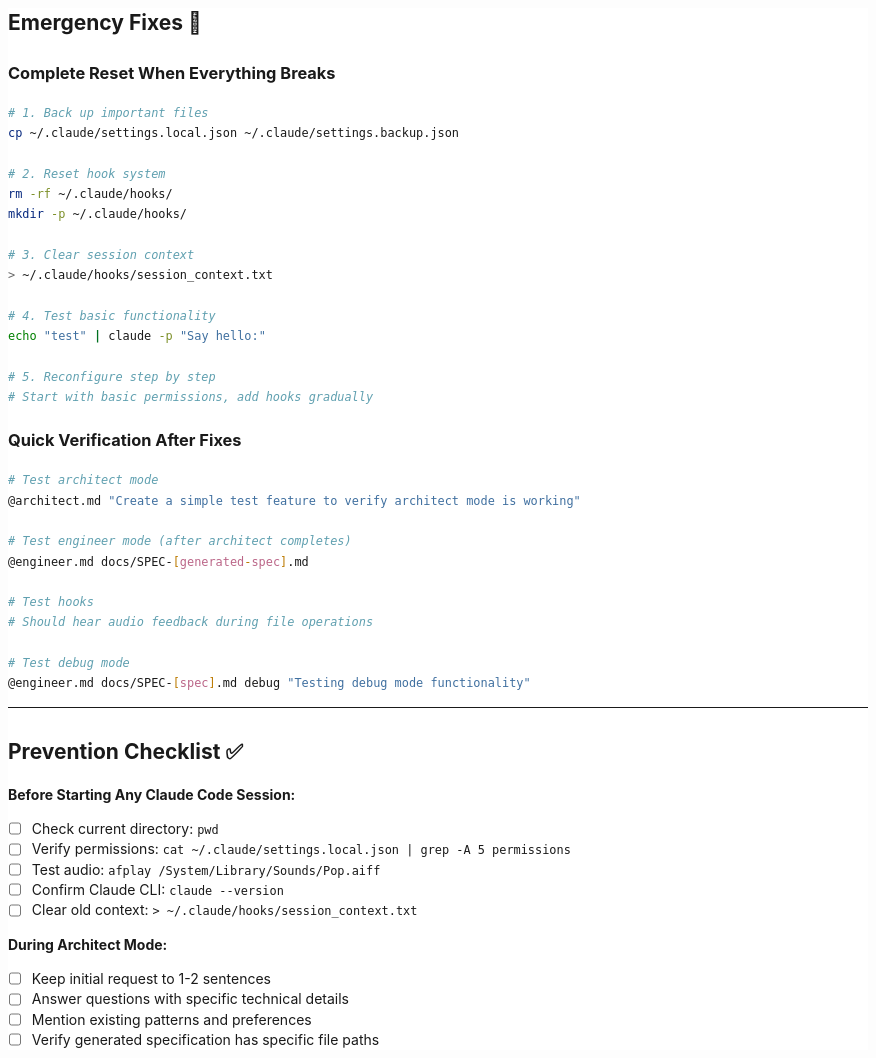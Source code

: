 
## Emergency Fixes 🚨

### Complete Reset When Everything Breaks

```bash
# 1. Back up important files
cp ~/.claude/settings.local.json ~/.claude/settings.backup.json

# 2. Reset hook system
rm -rf ~/.claude/hooks/
mkdir -p ~/.claude/hooks/

# 3. Clear session context
> ~/.claude/hooks/session_context.txt

# 4. Test basic functionality
echo "test" | claude -p "Say hello:"

# 5. Reconfigure step by step
# Start with basic permissions, add hooks gradually
```

### Quick Verification After Fixes

```bash
# Test architect mode
@architect.md "Create a simple test feature to verify architect mode is working"

# Test engineer mode (after architect completes)
@engineer.md docs/SPEC-[generated-spec].md

# Test hooks
# Should hear audio feedback during file operations

# Test debug mode
@engineer.md docs/SPEC-[spec].md debug "Testing debug mode functionality"
```

---

## Prevention Checklist ✅

**Before Starting Any Claude Code Session:**

- [ ] Check current directory: `pwd`
- [ ] Verify permissions: `cat ~/.claude/settings.local.json | grep -A 5 permissions`
- [ ] Test audio: `afplay /System/Library/Sounds/Pop.aiff`
- [ ] Confirm Claude CLI: `claude --version`
- [ ] Clear old context: `> ~/.claude/hooks/session_context.txt`

**During Architect Mode:**
- [ ] Keep initial request to 1-2 sentences
- [ ] Answer questions with specific technical details
- [ ] Mention existing patterns and preferences
- [ ] Verify generated specification has specific file paths
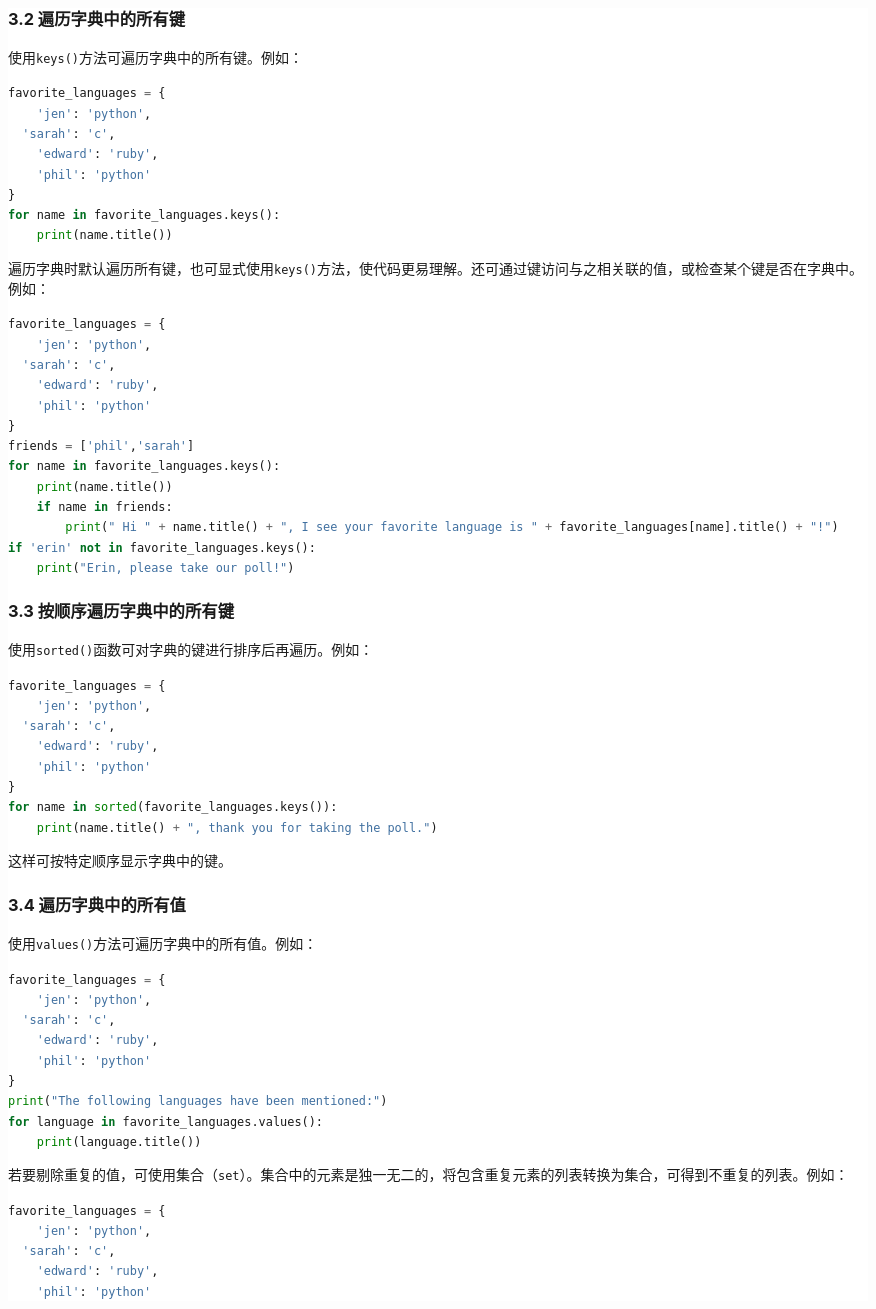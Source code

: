 ### 3.2  遍历字典中的所有键
使用`keys()`方法可遍历字典中的所有键。例如：
```python
favorite_languages = {
    'jen': 'python',
  'sarah': 'c',
    'edward': 'ruby',
    'phil': 'python'
}
for name in favorite_languages.keys():
    print(name.title())
```
遍历字典时默认遍历所有键，也可显式使用`keys()`方法，使代码更易理解。还可通过键访问与之相关联的值，或检查某个键是否在字典中。例如：
```python
favorite_languages = {
    'jen': 'python',
  'sarah': 'c',
    'edward': 'ruby',
    'phil': 'python'
}
friends = ['phil','sarah']
for name in favorite_languages.keys():
    print(name.title())
    if name in friends:
        print(" Hi " + name.title() + ", I see your favorite language is " + favorite_languages[name].title() + "!")
if 'erin' not in favorite_languages.keys():
    print("Erin, please take our poll!")
```

### 3.3  按顺序遍历字典中的所有键
使用`sorted()`函数可对字典的键进行排序后再遍历。例如：
```python
favorite_languages = {
    'jen': 'python',
  'sarah': 'c',
    'edward': 'ruby',
    'phil': 'python'
}
for name in sorted(favorite_languages.keys()):
    print(name.title() + ", thank you for taking the poll.")
```
这样可按特定顺序显示字典中的键。

### 3.4  遍历字典中的所有值
使用`values()`方法可遍历字典中的所有值。例如：
```python
favorite_languages = {
    'jen': 'python',
  'sarah': 'c',
    'edward': 'ruby',
    'phil': 'python'
}
print("The following languages have been mentioned:")
for language in favorite_languages.values():
    print(language.title())
```
若要剔除重复的值，可使用集合（`set`）。集合中的元素是独一无二的，将包含重复元素的列表转换为集合，可得到不重复的列表。例如：
```python
favorite_languages = {
    'jen': 'python',
  'sarah': 'c',
    'edward': 'ruby',
    'phil': 'python'
```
▬▬▬
◆ DESCRIPTION OF THE TASK ◆
Only lines holding the string "sorted" are wanted; gather each one from the entries above.

◆ ANSWER SPACE ◆
使用`sorted()`函数可对字典的键进行排序后再遍历。例如：
for name in sorted(favorite_languages.keys()):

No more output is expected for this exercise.